Exact copies of all the records below should be returned.

***** Records shown

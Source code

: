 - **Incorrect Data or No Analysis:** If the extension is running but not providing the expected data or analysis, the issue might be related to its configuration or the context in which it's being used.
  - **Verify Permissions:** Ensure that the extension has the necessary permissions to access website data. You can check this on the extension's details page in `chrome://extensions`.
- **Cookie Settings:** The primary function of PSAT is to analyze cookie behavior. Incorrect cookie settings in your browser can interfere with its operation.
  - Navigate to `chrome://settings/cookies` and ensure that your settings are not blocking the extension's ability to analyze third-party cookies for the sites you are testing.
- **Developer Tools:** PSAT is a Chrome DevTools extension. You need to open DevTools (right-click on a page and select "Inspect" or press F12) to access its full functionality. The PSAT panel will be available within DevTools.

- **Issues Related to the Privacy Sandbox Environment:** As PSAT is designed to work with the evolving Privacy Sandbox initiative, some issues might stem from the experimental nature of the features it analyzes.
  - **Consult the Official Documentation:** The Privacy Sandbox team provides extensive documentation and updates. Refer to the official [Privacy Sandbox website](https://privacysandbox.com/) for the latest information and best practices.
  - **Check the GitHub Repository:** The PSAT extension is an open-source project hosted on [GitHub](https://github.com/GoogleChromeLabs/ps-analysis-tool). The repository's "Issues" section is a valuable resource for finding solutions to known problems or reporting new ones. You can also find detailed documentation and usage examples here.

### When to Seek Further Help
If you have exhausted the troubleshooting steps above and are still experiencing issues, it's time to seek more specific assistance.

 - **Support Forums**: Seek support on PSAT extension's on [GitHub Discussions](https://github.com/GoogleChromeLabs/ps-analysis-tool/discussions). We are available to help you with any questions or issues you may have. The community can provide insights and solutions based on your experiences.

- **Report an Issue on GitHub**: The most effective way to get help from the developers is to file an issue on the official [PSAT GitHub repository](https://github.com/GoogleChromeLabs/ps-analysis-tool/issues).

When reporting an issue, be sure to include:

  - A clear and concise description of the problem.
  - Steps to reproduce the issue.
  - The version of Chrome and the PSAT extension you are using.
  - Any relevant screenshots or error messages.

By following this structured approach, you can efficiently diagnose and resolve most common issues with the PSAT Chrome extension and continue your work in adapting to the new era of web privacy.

**********

Worked solution
Source code

: - **Incorrect Data or No Analysis:** If the extension is running but not providing the expected data or analysis, the issue might be related to its configuration or the context in which it's being used.
  - **Verify Permissions:** Ensure that the extension has the necessary permissions to access website data. You can check this on the extension's details page in `chrome://extensions`.
- **Cookie Settings:** The primary function of PSAT is to analyze cookie behavior. Incorrect cookie settings in your browser can interfere with its operation.
  - Navigate to `chrome://settings/cookies` and ensure that your settings are not blocking the extension's ability to analyze third-party cookies for the sites you are testing.
- **Developer Tools:** PSAT is a Chrome DevTools extension. You need to open DevTools (right-click on a page and select "Inspect" or press F12) to access its full functionality. The PSAT panel will be available within DevTools.

- **Issues Related to the Privacy Sandbox Environment:** As PSAT is designed to work with the evolving Privacy Sandbox initiative, some issues might stem from the experimental nature of the features it analyzes.
  - **Consult the Official Documentation:** The Privacy Sandbox team provides extensive documentation and updates. Refer to the official [Privacy Sandbox website](https://privacysandbox.com/) for the latest information and best practices.
  - **Check the GitHub Repository:** The PSAT extension is an open-source project hosted on [GitHub](https://github.com/GoogleChromeLabs/ps-analysis-tool). The repository's "Issues" section is a valuable resource for finding solutions to known problems or reporting new ones. You can also find detailed documentation and usage examples here.

### When to Seek Further Help
If you have exhausted the troubleshooting steps above and are still experiencing issues, it's time to seek more specific assistance.

 - **Support Forums**: Seek support on PSAT extension's on [GitHub Discussions](https://github.com/GoogleChromeLabs/ps-analysis-tool/discussions). We are available to help you with any questions or issues you may have. The community can provide insights and solutions based on your experiences.

- **Report an Issue on GitHub**: The most effective way to get help from the developers is to file an issue on the official [PSAT GitHub repository](https://github.com/GoogleChromeLabs/ps-analysis-tool/issues).

When reporting an issue, be sure to include:

  - A clear and concise description of the problem.
  - Steps to reproduce the issue.
  - The version of Chrome and the PSAT extension you are using.
  - Any relevant screenshots or error messages.

By following this structured approach, you can efficiently diagnose and resolve most common issues with the PSAT Chrome extension and continue your work in adapting to the new era of web privacy.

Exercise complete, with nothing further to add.